[SOLVED] USB CDC "flow control"?

[rs20]

TL;DR: Does the USB CDC protocol support flow control (specifically, the MCU says "hold up", and any writes on the connected PC block)? How does the MCU say "hold up"?

I just ran the USB CDC demo for my LPC Expresso LPC11U37H (an ARM cortex M0+ board fwiw), and I tested what happens when the UART's buffers fill up by adding long sleeps in my application code to simulate a complex operation. Perhaps I was expecting too much, but I was expecting the USB interrupt handlers to notice if the buffers were getting near full, and for them to tell the PC to hold up. Alas, the code I see is vastly simpler; in fact there's no ring buffer to speak of at all, and bytes are dropped.

So, as written above, is what I'm trying to do here even possible with the standard USB CDC protocol? Which endpoint should the "hold up" command be sent along, and what should it look like? Not looking for the complete answer, just some basic pointers would be greatly appreciated!

EDIT: Here's a more concrete version of my question:



In this hypothetical situation, we have a 1200 baud device that is fast enough to handle whatever a PC throws at it, because the 1200 baud channel is naturally quite limited, and the device can hypothetically handle each line/character as it comes. This means that the RS-232 device here is guaranteed to never require any form of RS-232 flow control. However, once you introduce a USB CDC-based USB-to-UART converter, there is the possibility that the PC could overrun the buffer in the USB-to-UART converter; which means that this system can now drop bytes. What I'm asking is, how is this problem handled/prevented? Or is the genuinely a thing that cannot be avoided?

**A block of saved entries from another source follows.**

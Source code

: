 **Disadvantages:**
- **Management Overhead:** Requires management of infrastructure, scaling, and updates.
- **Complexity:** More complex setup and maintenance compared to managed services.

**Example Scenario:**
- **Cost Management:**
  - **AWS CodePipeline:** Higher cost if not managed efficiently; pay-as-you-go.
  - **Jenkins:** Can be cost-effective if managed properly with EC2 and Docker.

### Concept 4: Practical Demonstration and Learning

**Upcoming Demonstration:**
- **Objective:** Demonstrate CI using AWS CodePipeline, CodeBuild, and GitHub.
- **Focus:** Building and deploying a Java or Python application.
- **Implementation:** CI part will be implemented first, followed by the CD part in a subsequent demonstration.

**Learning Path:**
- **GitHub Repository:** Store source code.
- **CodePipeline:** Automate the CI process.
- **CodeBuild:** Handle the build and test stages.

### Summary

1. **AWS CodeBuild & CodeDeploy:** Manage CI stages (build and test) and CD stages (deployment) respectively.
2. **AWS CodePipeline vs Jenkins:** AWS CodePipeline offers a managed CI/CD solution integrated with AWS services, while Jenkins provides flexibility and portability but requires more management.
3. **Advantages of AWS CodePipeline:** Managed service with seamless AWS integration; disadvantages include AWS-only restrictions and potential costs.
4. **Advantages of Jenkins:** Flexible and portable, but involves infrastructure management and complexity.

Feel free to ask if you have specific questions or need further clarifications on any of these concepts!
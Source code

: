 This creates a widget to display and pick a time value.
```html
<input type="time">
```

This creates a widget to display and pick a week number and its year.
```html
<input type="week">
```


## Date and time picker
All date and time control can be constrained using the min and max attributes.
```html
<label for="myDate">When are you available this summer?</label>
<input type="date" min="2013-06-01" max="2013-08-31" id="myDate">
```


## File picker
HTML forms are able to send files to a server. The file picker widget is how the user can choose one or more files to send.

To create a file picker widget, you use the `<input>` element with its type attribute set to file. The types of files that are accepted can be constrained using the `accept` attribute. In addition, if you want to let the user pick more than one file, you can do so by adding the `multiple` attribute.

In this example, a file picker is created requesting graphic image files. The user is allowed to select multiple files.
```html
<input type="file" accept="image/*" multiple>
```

SOLUTION: My LPC should not be echoing USB ACKs for packets that it can't accommodate in its buffer. The PC will retransmit these packets, so the data is not dropped. Actually implementing this is left as an exercise to the reader (read: I haven't got this working myself yet).

EDIT: Fixed broken image link.

[baoshi]

The control lines are part of CDC-ACM protocol. These are seldom implemented by hardware. You need software to toggle/read some GPIOs to implement flow control.

[rs20]

The control lines are part of CDC-ACM protocol. These are seldom implemented by hardware. You need software to toggle/read some GPIOs to implement flow control.

Thanks, but:

To be clear, I'm not concerned about UART Software/Hardware flow control, this is a purely virtual COM port device (although the answer to my question would obviously be needed for anyone implementing those things properly.)

[exmadscientist]

The CDC-ACM protocol does provide for handshaking signals. The NXP LPC USB drivers, however, don't actually do anything with them.

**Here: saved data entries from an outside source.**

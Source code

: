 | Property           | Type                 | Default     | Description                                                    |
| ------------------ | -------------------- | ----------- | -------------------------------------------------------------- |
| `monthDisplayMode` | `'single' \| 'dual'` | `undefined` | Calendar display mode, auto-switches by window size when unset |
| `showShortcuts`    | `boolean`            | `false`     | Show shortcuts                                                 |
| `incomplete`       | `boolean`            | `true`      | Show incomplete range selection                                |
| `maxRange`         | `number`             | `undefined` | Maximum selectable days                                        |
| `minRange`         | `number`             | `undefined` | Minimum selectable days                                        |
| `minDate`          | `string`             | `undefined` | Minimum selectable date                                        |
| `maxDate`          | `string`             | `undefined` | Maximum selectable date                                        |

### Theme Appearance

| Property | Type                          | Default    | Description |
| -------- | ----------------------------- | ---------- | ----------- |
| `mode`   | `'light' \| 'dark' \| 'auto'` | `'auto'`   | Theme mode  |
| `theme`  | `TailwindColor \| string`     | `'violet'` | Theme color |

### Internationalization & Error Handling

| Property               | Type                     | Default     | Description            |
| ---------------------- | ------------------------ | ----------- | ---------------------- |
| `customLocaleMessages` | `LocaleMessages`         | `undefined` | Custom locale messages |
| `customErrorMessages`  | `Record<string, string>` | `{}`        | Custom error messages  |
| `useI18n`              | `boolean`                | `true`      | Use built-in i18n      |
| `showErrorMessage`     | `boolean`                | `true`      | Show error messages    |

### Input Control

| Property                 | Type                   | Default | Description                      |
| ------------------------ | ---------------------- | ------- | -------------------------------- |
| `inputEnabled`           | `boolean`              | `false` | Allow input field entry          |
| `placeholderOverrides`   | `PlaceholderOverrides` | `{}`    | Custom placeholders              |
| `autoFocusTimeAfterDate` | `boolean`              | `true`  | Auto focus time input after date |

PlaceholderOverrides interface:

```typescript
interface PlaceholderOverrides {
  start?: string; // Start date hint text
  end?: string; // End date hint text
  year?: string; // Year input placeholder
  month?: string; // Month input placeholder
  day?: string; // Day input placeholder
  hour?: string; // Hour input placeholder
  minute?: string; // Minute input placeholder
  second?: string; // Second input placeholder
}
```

In my experience with the LPC11U67's ROM drivers, which I believe are shared among many different LPC variants, I've found them to be barely-functional, poorly-implemented piles of junk. They correctly and usably implement only the bare minimum for claiming "Built-in USB drivers!" on their data sheet. I had to rewrite sizeable chunks of functionality to work around their deficiencies, which was not trivial since the damned drivers themselves are closed-source (though they are, I think, just a slightly modified derivative of the older nxpusblib code that's floating around).

If I remember right, the functions that you'll need to set up are the event handlers for CDC line code changes (I think I called them CDC_OnSetLineCode() or something close to that).

[nctnico]

The main question is though whether the flow control is handled at the USB layer or at the application layer (in which case the application must implement serial port flow control).

[radar_macgyver]

You can send the SerialState notification (code 0x20, described in section 6.5.4 of the CDC PSTN subclass document). This allows the CDC endpoint to implement "virtual" interrupts to the host. Bits 0 and 1 are equivalent to the DCD and DSR signals from RS-232, so if you send DSR low and hardware handshake is enabled, this will prevent the CDC driver from sending additional data to your endpoint.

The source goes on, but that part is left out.